The response must consist of every line of the listing, reproduced verbatim.

--- INFORMATION GIVEN Enclosed Below ---

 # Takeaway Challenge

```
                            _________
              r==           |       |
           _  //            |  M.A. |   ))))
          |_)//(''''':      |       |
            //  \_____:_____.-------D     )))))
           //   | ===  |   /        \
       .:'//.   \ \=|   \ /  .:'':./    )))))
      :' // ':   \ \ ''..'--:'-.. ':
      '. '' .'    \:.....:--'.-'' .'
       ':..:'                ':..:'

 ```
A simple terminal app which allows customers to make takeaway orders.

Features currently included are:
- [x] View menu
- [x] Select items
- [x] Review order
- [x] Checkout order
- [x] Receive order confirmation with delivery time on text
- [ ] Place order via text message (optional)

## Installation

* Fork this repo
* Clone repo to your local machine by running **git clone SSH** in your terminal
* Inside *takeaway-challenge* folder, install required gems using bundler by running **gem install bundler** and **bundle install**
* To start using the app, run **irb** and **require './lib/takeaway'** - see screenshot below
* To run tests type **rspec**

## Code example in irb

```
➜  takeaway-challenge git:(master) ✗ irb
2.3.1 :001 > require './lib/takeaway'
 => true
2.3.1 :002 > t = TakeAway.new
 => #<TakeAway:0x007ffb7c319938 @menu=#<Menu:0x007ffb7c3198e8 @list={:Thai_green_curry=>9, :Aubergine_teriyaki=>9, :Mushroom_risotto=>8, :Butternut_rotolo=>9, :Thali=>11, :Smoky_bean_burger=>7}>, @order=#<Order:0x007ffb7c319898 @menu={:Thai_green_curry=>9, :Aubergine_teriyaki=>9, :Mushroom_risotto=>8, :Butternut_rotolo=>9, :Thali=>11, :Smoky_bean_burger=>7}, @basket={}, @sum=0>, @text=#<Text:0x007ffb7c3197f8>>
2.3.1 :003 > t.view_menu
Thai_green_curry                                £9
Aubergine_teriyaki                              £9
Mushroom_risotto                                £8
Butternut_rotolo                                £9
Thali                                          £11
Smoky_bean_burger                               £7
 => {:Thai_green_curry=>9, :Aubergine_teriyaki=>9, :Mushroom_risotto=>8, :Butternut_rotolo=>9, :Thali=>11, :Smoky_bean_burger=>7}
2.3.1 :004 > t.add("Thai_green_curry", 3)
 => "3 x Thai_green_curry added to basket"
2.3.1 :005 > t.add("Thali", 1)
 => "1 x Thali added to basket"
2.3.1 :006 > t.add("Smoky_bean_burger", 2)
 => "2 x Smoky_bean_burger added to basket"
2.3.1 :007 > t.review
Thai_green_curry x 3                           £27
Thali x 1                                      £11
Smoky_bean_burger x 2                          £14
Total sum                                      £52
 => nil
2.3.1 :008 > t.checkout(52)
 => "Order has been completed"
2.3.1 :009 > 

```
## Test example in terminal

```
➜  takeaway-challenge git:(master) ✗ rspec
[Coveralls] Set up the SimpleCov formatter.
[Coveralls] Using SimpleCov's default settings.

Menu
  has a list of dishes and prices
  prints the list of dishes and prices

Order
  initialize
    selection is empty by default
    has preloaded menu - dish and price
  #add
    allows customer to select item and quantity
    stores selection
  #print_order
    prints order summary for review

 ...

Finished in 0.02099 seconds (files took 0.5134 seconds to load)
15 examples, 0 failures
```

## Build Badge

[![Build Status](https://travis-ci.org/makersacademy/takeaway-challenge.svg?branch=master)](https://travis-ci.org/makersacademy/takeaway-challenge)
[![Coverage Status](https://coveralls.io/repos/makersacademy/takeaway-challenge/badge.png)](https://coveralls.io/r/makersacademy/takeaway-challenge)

--- End of Enclosed INFORMATION GIVEN ---

● WRITTEN RESPONSE:
 # Takeaway Challenge

```
                            _________
              r==           |       |
           _  //            |  M.A. |   ))))
          |_)//(''''':      |       |
            //  \_____:_____.-------D     )))))
           //   | ===  |   /        \
       .:'//.   \ \=|   \ /  .:'':./    )))))
      :' // ':   \ \ ''..'--:'-.. ':
      '. '' .'    \:.....:--'.-'' .'
       ':..:'                ':..:'

 ```
A simple terminal app which allows customers to make takeaway orders.

Features currently included are:
- [x] View menu
- [x] Select items
- [x] Review order
- [x] Checkout order
- [x] Receive order confirmation with delivery time on text
- [ ] Place order via text message (optional)

## Installation

* Fork this repo
* Clone repo to your local machine by running **git clone SSH** in your terminal
* Inside *takeaway-challenge* folder, install required gems using bundler by running **gem install bundler** and **bundle install**
* To start using the app, run **irb** and **require './lib/takeaway'** - see screenshot below
* To run tests type **rspec**

## Code example in irb

```
➜  takeaway-challenge git:(master) ✗ irb
2.3.1 :001 > require './lib/takeaway'
 => true
2.3.1 :002 > t = TakeAway.new
 => #<TakeAway:0x007ffb7c319938 @menu=#<Menu:0x007ffb7c3198e8 @list={:Thai_green_curry=>9, :Aubergine_teriyaki=>9, :Mushroom_risotto=>8, :Butternut_rotolo=>9, :Thali=>11, :Smoky_bean_burger=>7}>, @order=#<Order:0x007ffb7c319898 @menu={:Thai_green_curry=>9, :Aubergine_teriyaki=>9, :Mushroom_risotto=>8, :Butternut_rotolo=>9, :Thali=>11, :Smoky_bean_burger=>7}, @basket={}, @sum=0>, @text=#<Text:0x007ffb7c3197f8>>
2.3.1 :003 > t.view_menu
Thai_green_curry                                £9
Aubergine_teriyaki                              £9
Mushroom_risotto                                £8
Butternut_rotolo                                £9
Thali                                          £11
Smoky_bean_burger                               £7
 => {:Thai_green_curry=>9, :Aubergine_teriyaki=>9, :Mushroom_risotto=>8, :Butternut_rotolo=>9, :Thali=>11, :Smoky_bean_burger=>7}
2.3.1 :004 > t.add("Thai_green_curry", 3)
 => "3 x Thai_green_curry added to basket"
2.3.1 :005 > t.add("Thali", 1)
 => "1 x Thali added to basket"
2.3.1 :006 > t.add("Smoky_bean_burger", 2)
 => "2 x Smoky_bean_burger added to basket"
2.3.1 :007 > t.review
Thai_green_curry x 3                           £27
Thali x 1                                      £11
Smoky_bean_burger x 2                          £14
Total sum                                      £52
 => nil
2.3.1 :008 > t.checkout(52)
 => "Order has been completed"
2.3.1 :009 > 

```
## Test example in terminal

```
➜  takeaway-challenge git:(master) ✗ rspec
[Coveralls] Set up the SimpleCov formatter.
[Coveralls] Using SimpleCov's default settings.

Menu
  has a list of dishes and prices
  prints the list of dishes and prices

Order
  initialize
    selection is empty by default
    has preloaded menu - dish and price
  #add
    allows customer to select item and quantity
    stores selection
  #print_order
    prints order summary for review

 ...

Finished in 0.02099 seconds (files took 0.5134 seconds to load)
15 examples, 0 failures
```

## Build Badge

[![Build Status](https://travis-ci.org/makersacademy/takeaway-challenge.svg?branch=master)](https://travis-ci.org/makersacademy/takeaway-challenge)
[![Coverage Status](https://coveralls.io/repos/makersacademy/takeaway-challenge/badge.png)](https://coveralls.io/r/makersacademy/takeaway-challenge)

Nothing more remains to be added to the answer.